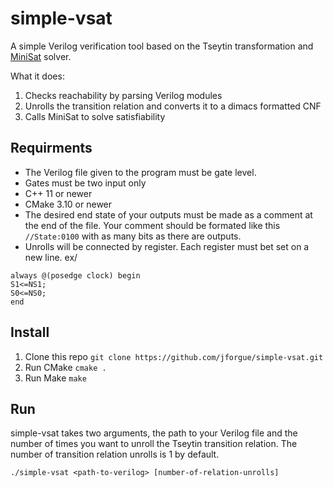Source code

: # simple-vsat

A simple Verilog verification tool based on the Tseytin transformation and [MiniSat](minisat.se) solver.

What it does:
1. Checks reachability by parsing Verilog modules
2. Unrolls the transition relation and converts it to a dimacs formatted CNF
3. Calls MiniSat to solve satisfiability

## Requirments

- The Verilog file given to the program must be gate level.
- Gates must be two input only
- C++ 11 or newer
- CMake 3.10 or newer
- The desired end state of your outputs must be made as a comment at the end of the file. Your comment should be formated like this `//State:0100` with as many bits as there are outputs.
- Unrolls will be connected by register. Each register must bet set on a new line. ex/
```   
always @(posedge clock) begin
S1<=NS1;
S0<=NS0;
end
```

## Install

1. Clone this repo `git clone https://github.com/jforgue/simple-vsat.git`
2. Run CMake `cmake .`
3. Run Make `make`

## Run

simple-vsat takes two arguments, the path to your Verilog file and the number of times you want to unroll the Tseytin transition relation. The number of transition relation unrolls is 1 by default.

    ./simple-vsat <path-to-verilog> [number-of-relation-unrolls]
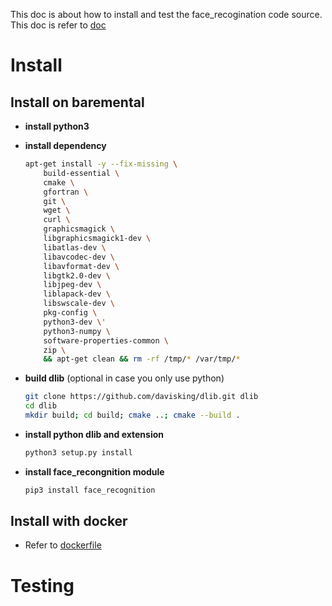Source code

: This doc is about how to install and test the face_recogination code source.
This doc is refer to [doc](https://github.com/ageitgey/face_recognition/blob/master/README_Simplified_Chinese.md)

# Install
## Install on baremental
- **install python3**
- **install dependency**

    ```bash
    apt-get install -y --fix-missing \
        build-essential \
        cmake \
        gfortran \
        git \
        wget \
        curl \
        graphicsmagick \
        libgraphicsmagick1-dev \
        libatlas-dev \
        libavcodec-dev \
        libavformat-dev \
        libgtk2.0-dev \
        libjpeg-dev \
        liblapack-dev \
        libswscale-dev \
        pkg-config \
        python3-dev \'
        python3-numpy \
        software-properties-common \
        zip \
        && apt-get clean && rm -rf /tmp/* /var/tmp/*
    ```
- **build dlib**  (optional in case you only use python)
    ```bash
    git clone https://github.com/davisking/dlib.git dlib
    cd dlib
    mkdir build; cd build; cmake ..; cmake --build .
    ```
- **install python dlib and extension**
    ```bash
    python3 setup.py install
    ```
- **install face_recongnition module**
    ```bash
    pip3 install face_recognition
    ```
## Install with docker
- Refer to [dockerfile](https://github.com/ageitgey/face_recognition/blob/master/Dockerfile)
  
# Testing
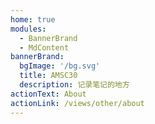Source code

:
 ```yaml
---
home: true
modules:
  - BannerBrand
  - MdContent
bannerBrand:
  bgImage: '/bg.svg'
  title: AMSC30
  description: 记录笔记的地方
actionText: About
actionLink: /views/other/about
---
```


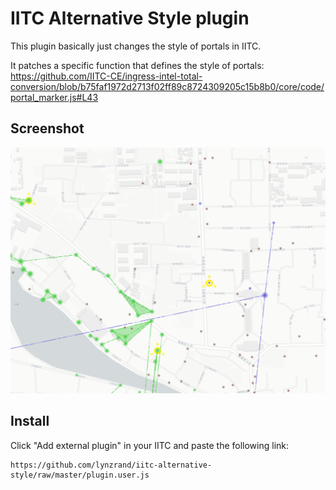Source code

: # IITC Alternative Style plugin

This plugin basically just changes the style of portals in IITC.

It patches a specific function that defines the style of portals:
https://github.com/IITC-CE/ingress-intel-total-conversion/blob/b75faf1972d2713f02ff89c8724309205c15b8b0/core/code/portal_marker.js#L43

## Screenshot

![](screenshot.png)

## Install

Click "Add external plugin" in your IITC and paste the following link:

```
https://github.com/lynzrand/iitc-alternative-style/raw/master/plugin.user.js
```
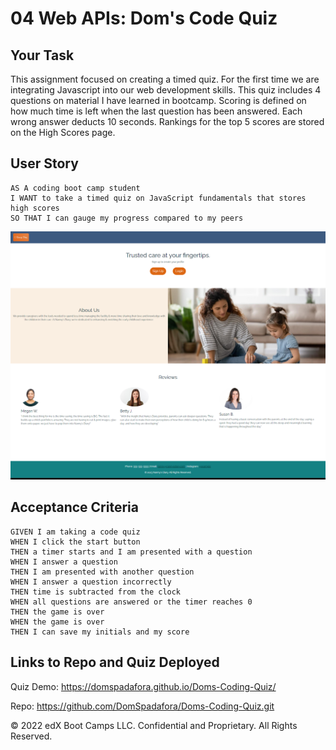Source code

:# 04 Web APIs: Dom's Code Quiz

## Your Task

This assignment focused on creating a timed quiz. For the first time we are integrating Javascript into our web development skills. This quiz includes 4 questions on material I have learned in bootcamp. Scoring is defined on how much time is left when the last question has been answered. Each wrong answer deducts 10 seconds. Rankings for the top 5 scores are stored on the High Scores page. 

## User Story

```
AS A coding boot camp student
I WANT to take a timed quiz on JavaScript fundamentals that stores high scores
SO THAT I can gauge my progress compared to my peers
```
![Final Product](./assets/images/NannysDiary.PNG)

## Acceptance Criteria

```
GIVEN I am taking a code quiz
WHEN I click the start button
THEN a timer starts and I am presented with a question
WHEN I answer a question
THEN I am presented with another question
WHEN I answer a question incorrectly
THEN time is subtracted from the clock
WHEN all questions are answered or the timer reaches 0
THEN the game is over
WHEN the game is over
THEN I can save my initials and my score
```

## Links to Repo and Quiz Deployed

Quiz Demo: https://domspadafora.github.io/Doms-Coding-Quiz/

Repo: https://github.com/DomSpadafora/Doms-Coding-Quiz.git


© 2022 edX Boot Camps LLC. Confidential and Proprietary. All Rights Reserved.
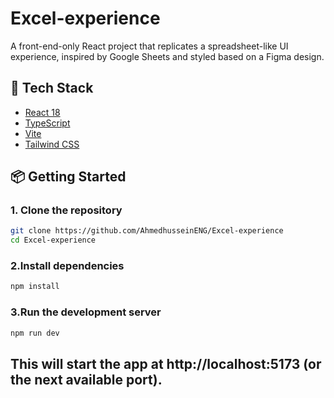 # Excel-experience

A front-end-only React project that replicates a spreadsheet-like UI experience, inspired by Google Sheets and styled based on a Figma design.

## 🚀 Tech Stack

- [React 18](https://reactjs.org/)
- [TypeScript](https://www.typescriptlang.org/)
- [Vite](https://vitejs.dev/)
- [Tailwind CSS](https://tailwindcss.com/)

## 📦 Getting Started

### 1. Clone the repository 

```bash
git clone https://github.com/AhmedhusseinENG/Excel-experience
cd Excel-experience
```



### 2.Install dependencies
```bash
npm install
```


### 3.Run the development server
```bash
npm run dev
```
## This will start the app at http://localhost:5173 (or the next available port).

...

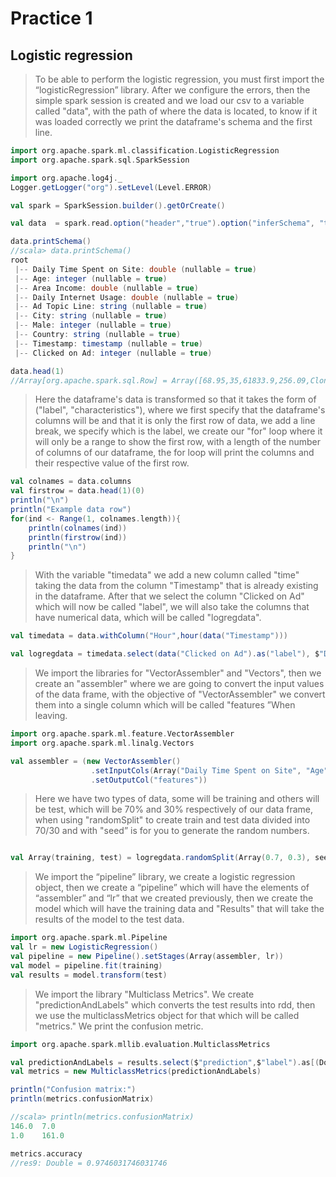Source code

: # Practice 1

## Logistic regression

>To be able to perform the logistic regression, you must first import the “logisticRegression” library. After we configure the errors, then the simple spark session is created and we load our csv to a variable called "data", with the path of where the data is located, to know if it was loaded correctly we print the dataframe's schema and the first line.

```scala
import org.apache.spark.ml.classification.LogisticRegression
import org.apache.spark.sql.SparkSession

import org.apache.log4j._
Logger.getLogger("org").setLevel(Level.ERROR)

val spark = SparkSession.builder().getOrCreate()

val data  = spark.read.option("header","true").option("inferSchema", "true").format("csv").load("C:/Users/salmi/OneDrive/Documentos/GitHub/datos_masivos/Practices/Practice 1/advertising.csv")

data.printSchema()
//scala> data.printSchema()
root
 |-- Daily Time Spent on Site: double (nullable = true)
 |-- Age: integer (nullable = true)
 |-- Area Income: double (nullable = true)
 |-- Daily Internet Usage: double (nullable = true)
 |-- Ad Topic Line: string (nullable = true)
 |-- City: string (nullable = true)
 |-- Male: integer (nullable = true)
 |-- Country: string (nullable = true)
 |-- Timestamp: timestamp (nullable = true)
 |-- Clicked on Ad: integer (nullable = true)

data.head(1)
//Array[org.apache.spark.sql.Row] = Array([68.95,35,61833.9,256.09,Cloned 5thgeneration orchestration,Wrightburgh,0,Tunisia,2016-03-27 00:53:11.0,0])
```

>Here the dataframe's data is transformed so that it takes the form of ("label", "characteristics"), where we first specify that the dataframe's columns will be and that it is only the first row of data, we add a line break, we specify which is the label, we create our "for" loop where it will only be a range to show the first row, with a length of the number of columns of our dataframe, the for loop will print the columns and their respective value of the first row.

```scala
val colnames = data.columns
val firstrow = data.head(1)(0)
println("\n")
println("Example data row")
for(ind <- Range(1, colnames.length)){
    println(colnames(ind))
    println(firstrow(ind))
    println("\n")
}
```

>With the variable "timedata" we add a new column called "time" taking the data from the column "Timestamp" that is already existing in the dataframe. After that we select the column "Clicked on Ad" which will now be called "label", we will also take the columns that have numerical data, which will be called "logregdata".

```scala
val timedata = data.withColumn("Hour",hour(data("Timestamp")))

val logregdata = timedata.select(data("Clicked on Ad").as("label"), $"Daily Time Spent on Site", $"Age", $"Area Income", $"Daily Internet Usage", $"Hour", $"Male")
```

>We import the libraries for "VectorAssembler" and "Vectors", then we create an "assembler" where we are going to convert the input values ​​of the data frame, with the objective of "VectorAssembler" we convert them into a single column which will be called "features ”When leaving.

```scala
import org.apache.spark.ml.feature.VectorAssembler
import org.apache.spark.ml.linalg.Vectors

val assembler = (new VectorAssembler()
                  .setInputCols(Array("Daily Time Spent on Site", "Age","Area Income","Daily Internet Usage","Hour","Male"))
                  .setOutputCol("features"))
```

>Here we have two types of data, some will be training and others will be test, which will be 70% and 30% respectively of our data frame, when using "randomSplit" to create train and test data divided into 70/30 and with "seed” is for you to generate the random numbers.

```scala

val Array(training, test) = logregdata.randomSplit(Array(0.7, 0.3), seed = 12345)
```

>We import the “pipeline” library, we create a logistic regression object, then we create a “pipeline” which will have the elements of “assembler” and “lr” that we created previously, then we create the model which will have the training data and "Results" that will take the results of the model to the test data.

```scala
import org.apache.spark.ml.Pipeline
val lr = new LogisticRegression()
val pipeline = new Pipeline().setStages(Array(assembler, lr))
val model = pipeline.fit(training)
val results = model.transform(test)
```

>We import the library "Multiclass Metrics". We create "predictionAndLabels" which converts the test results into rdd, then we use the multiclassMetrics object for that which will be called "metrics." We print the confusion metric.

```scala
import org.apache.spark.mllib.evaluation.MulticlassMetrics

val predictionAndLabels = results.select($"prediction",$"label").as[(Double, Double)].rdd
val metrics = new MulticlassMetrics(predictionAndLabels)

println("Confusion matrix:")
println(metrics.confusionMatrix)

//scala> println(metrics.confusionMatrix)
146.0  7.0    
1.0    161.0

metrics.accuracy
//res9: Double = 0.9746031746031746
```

**WHAT TO WORK ON:**
Your answer should be one number: the count of lines in the records above that contain "println".

**YOUR RESPONSE:**
8